= ASSIGNMENT =
Pull out every line of the listing below where "Press" appears.
+ + + +
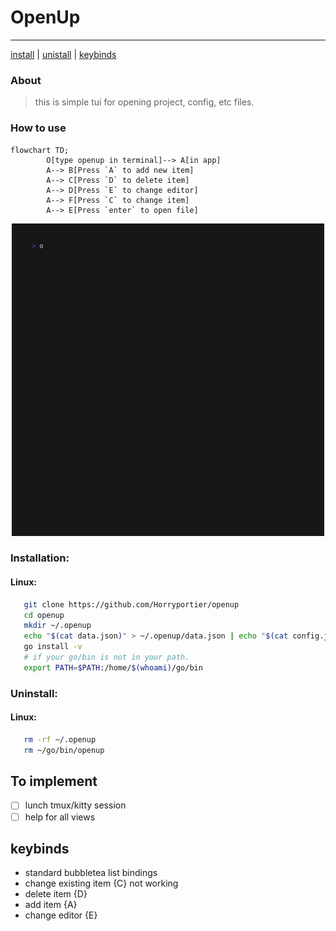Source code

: # OpenUp
___
[install](#installation) | [unistall](#uninstall) | [keybinds](#keybinds)

### About
> this is simple tui for opening project, config, etc files.

### How to use

```mermaid
flowchart TD;
        O[type openup in terminal]--> A[in app]
        A--> B[Press `A` to add new item]
        A--> C[Press `D` to delete item]
        A--> D[Press `E` to change editor]
        A--> F[Press `C` to change item]
        A--> E[Press `enter` to open file]
```
<p align="center">
<img src="https://raw.githubusercontent.com/Horryportier/openup/main/v1/openupvid.gif" width=500 />
</p>

### Installation:

#### Linux:

```bash
   git clone https://github.com/Horryportier/openup
   cd openup
   mkdir ~/.openup
   echo "$(cat data.json)" > ~/.openup/data.json | echo "$(cat config.json)" > ~/.openup/config.json
   go install -v
   # if your go/bin is not in your path.
   export PATH=$PATH:/home/$(whoami)/go/bin
```
### Uninstall:

#### Linux:

```bash
   rm -rf ~/.openup
   rm ~/go/bin/openup
```


## To implement
- [ ] lunch tmux/kitty session
- [ ] help for all views

## keybinds

- standard bubbletea list bindings
- change existing item {C} not working 
- delete item {D}
- add item {A}
- change editor {E}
+ + + +
= TASK ANSWER =
        A--> B[Press `A` to add new item]
        A--> C[Press `D` to delete item]
        A--> D[Press `E` to change editor]
        A--> F[Press `C` to change item]
        A--> E[Press `enter` to open file]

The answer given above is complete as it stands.